Unlocking the potential of few-shot learning

An end-to-end guide to understanding few-shot learning and its benefits against traditional supervised learning.

Modern deep-learning models require extensive datasets for adequate training and understanding. However, obtaining such rich datasets is expensive and not always possible. Few-shot learning (FSL) allows models to understand new information using limited data samples.

FSL introduces meta-learning, which teaches models how to learn. The approach uses a support set to extract information for a new domain and adapt itself to it. This allows developers to extend the models’ capabilities as required and find applications in new areas.

What is few-shot learning?

Few-shot learning (FSL) is a modern paradigm in machine learning that allows artificial intelligence models to understand new information using very few data samples. This approach tackles the data hunger problems of traditional models by utilizing their existing knowledge to adapt quickly to new, unseen data. This form of learning is called meta-learning, which essentially means learning to learn.

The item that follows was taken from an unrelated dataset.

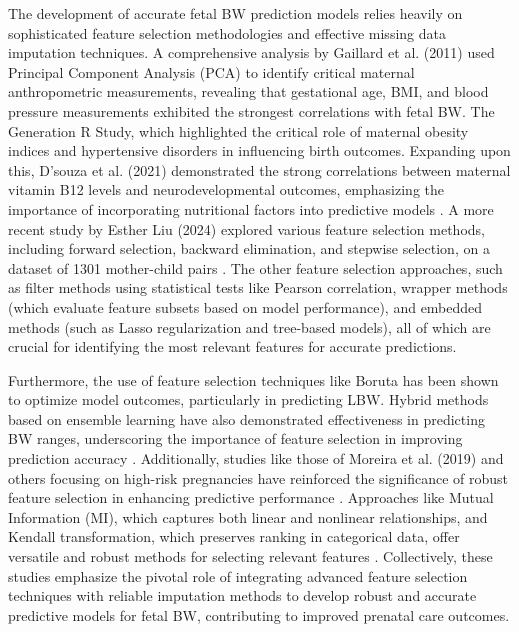 The development of accurate fetal BW prediction models relies heavily on sophisticated feature selection methodologies and effective missing data imputation techniques. A comprehensive analysis by Gaillard et al. (2011)\cite{11A} used Principal Component Analysis (PCA) to identify critical maternal anthropometric measurements, revealing that gestational age, BMI, and blood pressure measurements exhibited the strongest correlations with fetal BW. The Generation R Study, which highlighted the critical role of maternal obesity indices and hypertensive disorders in influencing birth outcomes. Expanding upon this, D'souza et al. (2021) demonstrated the strong correlations between maternal vitamin B12 levels and neurodevelopmental outcomes, emphasizing the importance of incorporating nutritional factors into predictive models \cite{12A}. A more recent study by Esther Liu (2024) explored various feature selection methods, including forward selection, backward elimination, and stepwise selection, on a dataset of 1301 mother-child pairs \cite{13A}. The other feature selection approaches, such as filter methods using statistical tests like Pearson correlation, wrapper methods (which evaluate feature subsets based on model performance), and embedded methods (such as Lasso regularization and tree-based models)\cite{14A}, all of which are crucial for identifying the most relevant features for accurate predictions. 

Furthermore, the use of feature selection techniques like Boruta has been shown to optimize model outcomes, particularly in predicting LBW. Hybrid methods based on ensemble learning have also demonstrated effectiveness in predicting BW ranges, underscoring the importance of feature selection in improving prediction accuracy \cite{15A}. Additionally, studies like those of Moreira et al. (2019) and others focusing on high-risk pregnancies have reinforced the significance of robust feature selection in enhancing predictive performance \cite{16A}. Approaches like Mutual Information (MI), which captures both linear and nonlinear relationships\cite{17A}, and Kendall transformation, which preserves ranking in categorical data, offer versatile and robust methods for selecting relevant features \cite{18A}. Collectively, these studies emphasize the pivotal role of integrating advanced feature selection techniques with reliable imputation methods to develop robust and accurate predictive models for fetal BW, contributing to improved prenatal care outcomes.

The human brain can quickly grasp new information if it already has some background information or basis built for it. For example, if we see a new species of a bird, the brain has little trouble understanding its features since it already knows what a bird is. We only need to connect additional dots, such as the feather colors and overall shape. FSL works similarly: a pre-trained model has already captured features for various birds, and FSL helps connect the dots for a new species by using just a few training examples.

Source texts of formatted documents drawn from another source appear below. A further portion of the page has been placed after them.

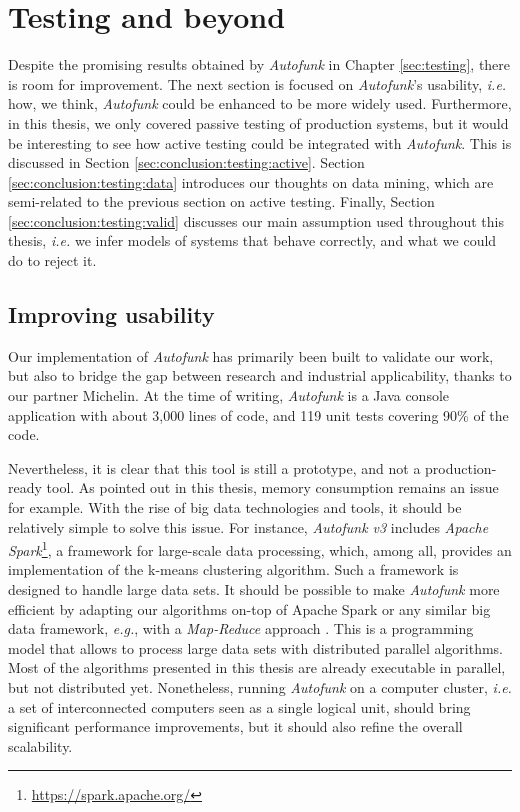 \section{Testing and beyond}
\label{sec:conclusion:testing}

Despite the promising results obtained by \textit{Autofunk} in
Chapter \ref{sec:testing}, there is room for improvement. The
next section is focused on \textit{Autofunk}'s usability, \emph{i.e.}
how, we think, \textit{Autofunk} could be enhanced to be more
widely used. Furthermore, in this thesis, we only covered passive
testing of production systems, but it would be interesting to see
how active testing could be integrated with \textit{Autofunk}.
This is discussed in Section \ref{sec:conclusion:testing:active}.
Section \ref{sec:conclusion:testing:data} introduces our thoughts
on data mining, which are semi-related to the previous section on
active testing. Finally, Section
\ref{sec:conclusion:testing:valid} discusses our main assumption
used throughout this thesis, \emph{i.e.} we infer models of
systems that behave correctly, and what we could do to reject it.


\subsection{Improving usability}

Our implementation of \textit{Autofunk} has primarily been built
to validate our work, but also to bridge the gap between research
and industrial applicability, thanks to our partner Michelin. At
the time of writing, \emph{Autofunk} is a Java console
application with about 3,000 lines of code, and 119 unit tests
covering 90\% of the code.

Nevertheless, it is clear that this tool is still a prototype,
and not a production-ready tool. As pointed out in this thesis,
memory consumption remains an issue for example. With the rise of
big data technologies and tools, it should be relatively simple
to solve this issue. For instance, \emph{Autofunk v3} includes
\emph{Apache Spark}\footnote{\url{https://spark.apache.org/}}, a
framework for large-scale data processing, which, among all,
provides an implementation of the k-means clustering algorithm.
Such a framework is designed to handle large data sets. It should
be possible to make \emph{Autofunk} more efficient by adapting
our algorithms on-top of Apache Spark or any similar big data
framework, \emph{e.g.}, with a \emph{Map-Reduce} approach
\cite{dean2008mapreduce}. This is a programming model that allows
to process large data sets with distributed parallel algorithms.
Most of the algorithms presented in this thesis are already
executable in parallel, but not distributed yet. Nonetheless,
running \emph{Autofunk} on a computer cluster, \emph{i.e.} a set
of interconnected computers seen as a single logical unit, should
bring significant performance improvements, but it should also
refine the overall scalability.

FSL is often explained as N-way-K-shot learning. N refers to the number of new additional classes the model will learn, and K is the number of data samples available for each class. A higher N would result in increased computation, while a smaller K would lead to poor results as the model has insufficient information to grasp. Overall, FSL is ideal for scenarios where data collection is challenging. It provides a resourceful and cost-effective method for expanding existing AI models and building new applications.

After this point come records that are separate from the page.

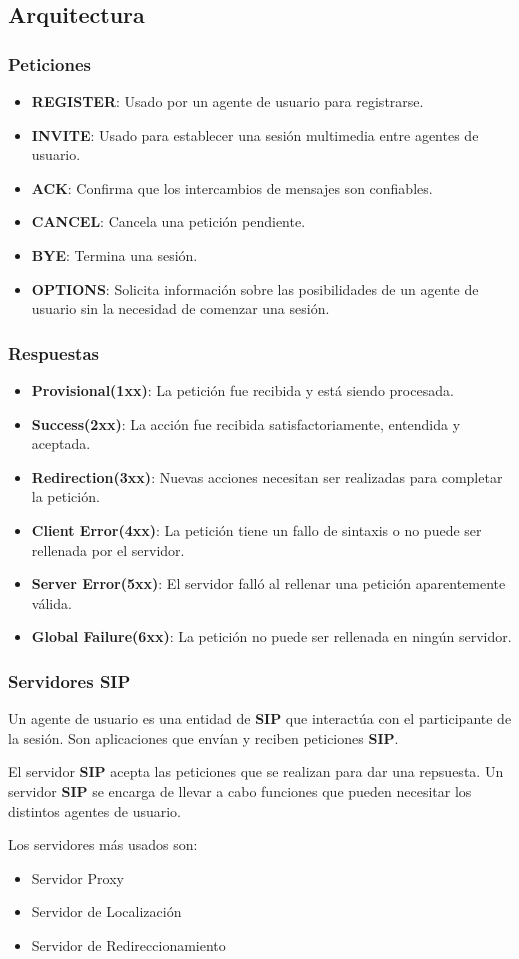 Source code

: \documentclass{beamer}
\begin{document}
\subsection{Arquitectura}
\begin{frame}
\frametitle{Peticiones}
		\begin{itemize}
			\item \textbf{REGISTER}: Usado por un agente de usuario para registrarse.
			\item \textbf{INVITE}: Usado para establecer una sesión multimedia entre agentes de usuario.
			\item \textbf{ACK}: Confirma que los intercambios de mensajes son confiables.
			\item \textbf{CANCEL}: Cancela una petición pendiente.
			\item \textbf{BYE}: Termina una sesión.
			\item \textbf{OPTIONS}: Solicita información sobre las posibilidades de un agente de usuario sin la necesidad de comenzar una sesión.
		\end{itemize}
\end{frame}
\begin{frame}
\frametitle{Respuestas}
\begin{itemize}
			\item \textbf{Provisional(1xx)}: La petición fue recibida y está siendo  procesada.
			\item \textbf{Success(2xx)}: La acción fue recibida satisfactoriamente, entendida y aceptada.
			\item \textbf{Redirection(3xx)}: Nuevas acciones necesitan ser realizadas para completar la petición.
			\item \textbf{Client Error(4xx)}: La petición tiene un fallo de sintaxis o no puede ser rellenada por el servidor.
			\item \textbf{Server Error(5xx)}: El servidor falló al rellenar una petición aparentemente válida.
			\item \textbf{Global Failure(6xx)}: La petición no puede ser rellenada en ningún servidor.
		\end{itemize}
\end{frame}

\begin{frame}
	\frametitle{Servidores SIP}
	Un agente de usuario es una entidad de \textbf{SIP} que interactúa con el participante de la sesión. Son aplicaciones que envían y reciben peticiones \textbf{SIP}.
	
	El servidor \textbf{SIP} acepta las peticiones que se realizan para dar una repsuesta. Un servidor \textbf{SIP} se encarga de llevar a cabo funciones que pueden necesitar los distintos agentes de usuario.
	
	Los servidores más usados son:
	\begin{itemize}
		\item Servidor Proxy
		\item Servidor de Localización
		\item Servidor de Redireccionamiento
	\end{itemize}
\end{frame}
\end{document}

Before diving into more technical details about FSL, let’s discuss some terms important for understanding the procedure.

  • Support set: The support set is the training set for the FSL method. It contains a small number of samples for each new category to be learned. The model is expected to generalize over these samples and apply its learning in unseen scenarios.
  • Query set: The query set is the test set for FSL. It can contain multiple samples for the same categories as the support set. However, the sample data in the query set does not overlap with the support set. The model is evaluated on this data after it has learned the support set information.
  • N-way-K-shot learning: This learning technique defines the number of novel classes and the sample size of each class in a support set. For example, a 4-Way-4-Shot learning means 4 new categories, each having 4 data samples.
  • One-shot learning: This subset of FSL uses only 1 training example per category.
  • Zero-shot learning: Zero-shot learning allows a model to infer classes it has never seen before (no explicit training). It uses certain auxiliary information, such as text descriptions, to define the data, and the model must use its existing knowledge to classify information accurately.

Why few-shot learning?

Modern deep-learning models contain billions of parameters; training them from scratch is costly. It requires expensive hardware equipment, an extensive dataset, and several hours (sometimes days) to complete the training. In many cases, the unavailability of labeled datasets becomes a bottleneck for training.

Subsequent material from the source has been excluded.